- Exercise -
Skip the images and copy each record exactly as written.

[Plain-text document sources]
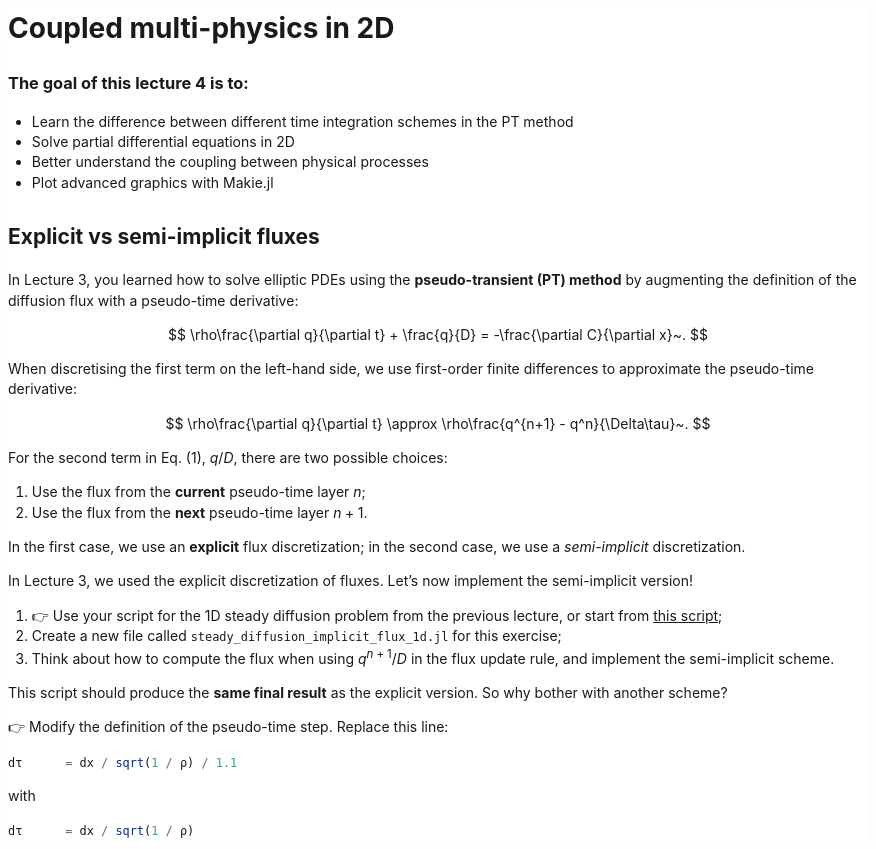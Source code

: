 
# Coupled multi-physics in 2D

### The goal of this lecture 4 is to:

- Learn the difference between different time integration schemes in the PT method
- Solve partial differential equations in 2D
- Better understand the coupling between physical processes
- Plot advanced graphics with Makie.jl

## Explicit vs semi-implicit fluxes

In Lecture 3, you learned how to solve elliptic PDEs using the **pseudo-transient (PT) method** by augmenting the definition of the diffusion flux with a pseudo-time derivative:

$$
\rho\frac{\partial q}{\partial t} + \frac{q}{D} = -\frac{\partial C}{\partial x}~.
$$

When discretising the first term on the left-hand side, we use first-order finite differences to approximate the pseudo-time derivative:

$$
\rho\frac{\partial q}{\partial t} \approx \rho\frac{q^{n+1} - q^n}{\Delta\tau}~.
$$

For the second term in Eq. (1), $q/D$, there are two possible choices:

1. Use the flux from the **current** pseudo-time layer $n$;
2. Use the flux from the **next** pseudo-time layer $n+1$.

In the first case, we use an **explicit** flux discretization; in the second case, we use a *semi-implicit* discretization.

In Lecture 3, we used the explicit discretization of fluxes.
Let’s now implement the semi-implicit version!

1. 👉 Use your script for the 1D steady diffusion problem from the previous lecture, or start from [this script](https://github.com/eth-vaw-glaciology/course-101-0250-00/blob/main/scripts/l3_steady_diffusion_explicit_flux_1D.jl);
2. Create a new file called `steady_diffusion_implicit_flux_1d.jl` for this exercise;
3. Think about how to compute the flux when using $q^{n+1}/D$ in the flux update rule, and implement the semi-implicit scheme.

This script should produce the **same final result** as the explicit version. So why bother with another scheme?

👉 Modify the definition of the pseudo-time step. Replace this line:

```julia
dτ      = dx / sqrt(1 / ρ) / 1.1
```

with

```julia
dτ      = dx / sqrt(1 / ρ)
```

- Solution for this exercise -
Source code

: 
# Coupled multi-physics in 2D

### The goal of this lecture 4 is to:

- Learn the difference between different time integration schemes in the PT method
- Solve partial differential equations in 2D
- Better understand the coupling between physical processes
- Plot advanced graphics with Makie.jl

## Explicit vs semi-implicit fluxes

In Lecture 3, you learned how to solve elliptic PDEs using the **pseudo-transient (PT) method** by augmenting the definition of the diffusion flux with a pseudo-time derivative:

$$
\rho\frac{\partial q}{\partial t} + \frac{q}{D} = -\frac{\partial C}{\partial x}~.
$$

When discretising the first term on the left-hand side, we use first-order finite differences to approximate the pseudo-time derivative:

$$
\rho\frac{\partial q}{\partial t} \approx \rho\frac{q^{n+1} - q^n}{\Delta\tau}~.
$$

For the second term in Eq. (1), $q/D$, there are two possible choices:

1. Use the flux from the **current** pseudo-time layer $n$;
2. Use the flux from the **next** pseudo-time layer $n+1$.

In the first case, we use an **explicit** flux discretization; in the second case, we use a *semi-implicit* discretization.

In Lecture 3, we used the explicit discretization of fluxes.
Let’s now implement the semi-implicit version!

1. 👉 Use your script for the 1D steady diffusion problem from the previous lecture, or start from [this script](https://github.com/eth-vaw-glaciology/course-101-0250-00/blob/main/scripts/l3_steady_diffusion_explicit_flux_1D.jl);
2. Create a new file called `steady_diffusion_implicit_flux_1d.jl` for this exercise;
3. Think about how to compute the flux when using $q^{n+1}/D$ in the flux update rule, and implement the semi-implicit scheme.

This script should produce the **same final result** as the explicit version. So why bother with another scheme?

👉 Modify the definition of the pseudo-time step. Replace this line:

```julia
dτ      = dx / sqrt(1 / ρ) / 1.1
```

with

```julia
dτ      = dx / sqrt(1 / ρ)
```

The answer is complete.